AIM OF THE EXERCISE -> Please keep to the lines below from the one with "escenas, técnicas de" through the one with "eventos, podemos mencionar", and restate them word for word, ends included.

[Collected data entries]
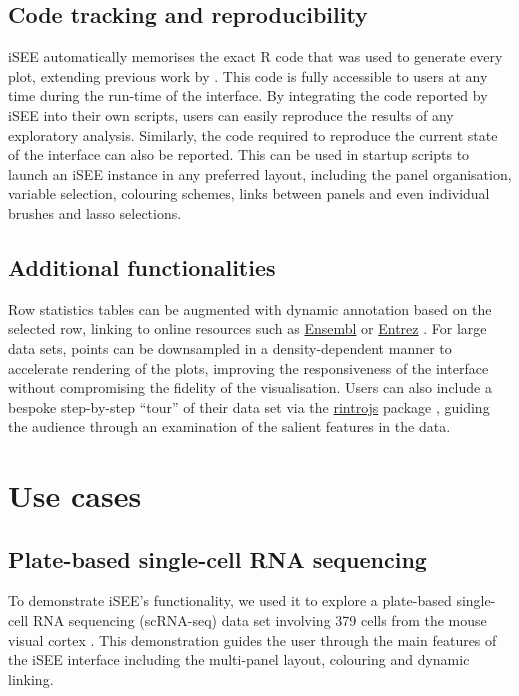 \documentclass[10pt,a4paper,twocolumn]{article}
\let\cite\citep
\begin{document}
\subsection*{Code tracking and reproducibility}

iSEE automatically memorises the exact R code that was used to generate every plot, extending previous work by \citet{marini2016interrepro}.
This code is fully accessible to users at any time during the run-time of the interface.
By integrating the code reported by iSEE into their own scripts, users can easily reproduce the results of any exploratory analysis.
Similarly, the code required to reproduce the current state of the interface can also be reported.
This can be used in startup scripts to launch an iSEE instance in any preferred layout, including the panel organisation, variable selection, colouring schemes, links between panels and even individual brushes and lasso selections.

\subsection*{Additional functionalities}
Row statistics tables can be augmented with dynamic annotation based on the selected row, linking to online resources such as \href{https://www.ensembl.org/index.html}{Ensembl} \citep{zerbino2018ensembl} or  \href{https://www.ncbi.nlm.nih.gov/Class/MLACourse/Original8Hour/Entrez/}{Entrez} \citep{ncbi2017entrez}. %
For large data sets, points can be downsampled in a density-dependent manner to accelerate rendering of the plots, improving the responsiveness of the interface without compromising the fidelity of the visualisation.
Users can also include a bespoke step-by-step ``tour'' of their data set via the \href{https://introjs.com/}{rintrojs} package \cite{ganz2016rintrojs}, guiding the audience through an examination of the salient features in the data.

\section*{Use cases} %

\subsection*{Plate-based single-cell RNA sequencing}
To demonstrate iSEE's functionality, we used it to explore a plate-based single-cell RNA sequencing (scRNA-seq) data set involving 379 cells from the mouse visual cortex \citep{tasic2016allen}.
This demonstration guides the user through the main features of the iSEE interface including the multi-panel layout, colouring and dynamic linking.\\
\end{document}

==

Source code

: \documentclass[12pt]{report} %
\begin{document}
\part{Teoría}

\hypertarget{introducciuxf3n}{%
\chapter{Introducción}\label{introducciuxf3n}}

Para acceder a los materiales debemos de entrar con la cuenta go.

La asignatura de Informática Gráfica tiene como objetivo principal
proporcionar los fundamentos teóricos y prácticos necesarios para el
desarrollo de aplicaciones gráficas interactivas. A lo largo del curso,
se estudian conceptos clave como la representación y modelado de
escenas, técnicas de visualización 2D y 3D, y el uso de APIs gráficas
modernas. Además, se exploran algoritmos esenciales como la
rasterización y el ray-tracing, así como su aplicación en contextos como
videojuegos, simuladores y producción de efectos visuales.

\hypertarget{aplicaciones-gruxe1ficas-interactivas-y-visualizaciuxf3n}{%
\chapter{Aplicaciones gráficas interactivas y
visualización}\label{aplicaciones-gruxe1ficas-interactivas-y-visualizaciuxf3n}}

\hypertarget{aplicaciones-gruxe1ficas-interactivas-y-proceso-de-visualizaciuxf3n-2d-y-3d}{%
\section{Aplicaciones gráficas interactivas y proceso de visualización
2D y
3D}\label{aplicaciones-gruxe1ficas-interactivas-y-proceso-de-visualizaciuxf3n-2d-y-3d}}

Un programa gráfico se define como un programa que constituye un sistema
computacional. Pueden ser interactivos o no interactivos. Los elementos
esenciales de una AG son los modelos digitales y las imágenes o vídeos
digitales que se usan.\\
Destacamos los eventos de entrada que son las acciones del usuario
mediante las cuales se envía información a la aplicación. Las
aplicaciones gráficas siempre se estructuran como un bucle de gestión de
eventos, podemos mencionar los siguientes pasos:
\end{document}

OUTPUT BELOW ->
escenas, técnicas de visualización 2D y 3D, y el uso de APIs gráficas
modernas. Además, se exploran algoritmos esenciales como la
rasterización y el ray-tracing, así como su aplicación en contextos como
videojuegos, simuladores y producción de efectos visuales.

\hypertarget{aplicaciones-gruxe1ficas-interactivas-y-visualizaciuxf3n}{%
\chapter{Aplicaciones gráficas interactivas y
visualización}\label{aplicaciones-gruxe1ficas-interactivas-y-visualizaciuxf3n}}

\hypertarget{aplicaciones-gruxe1ficas-interactivas-y-proceso-de-visualizaciuxf3n-2d-y-3d}{%
\section{Aplicaciones gráficas interactivas y proceso de visualización
2D y
3D}\label{aplicaciones-gruxe1ficas-interactivas-y-proceso-de-visualizaciuxf3n-2d-y-3d}}

Un programa gráfico se define como un programa que constituye un sistema
computacional. Pueden ser interactivos o no interactivos. Los elementos
esenciales de una AG son los modelos digitales y las imágenes o vídeos
digitales que se usan.\\
Destacamos los eventos de entrada que son las acciones del usuario
mediante las cuales se envía información a la aplicación. Las
aplicaciones gráficas siempre se estructuran como un bucle de gestión de
eventos, podemos mencionar los siguientes pasos:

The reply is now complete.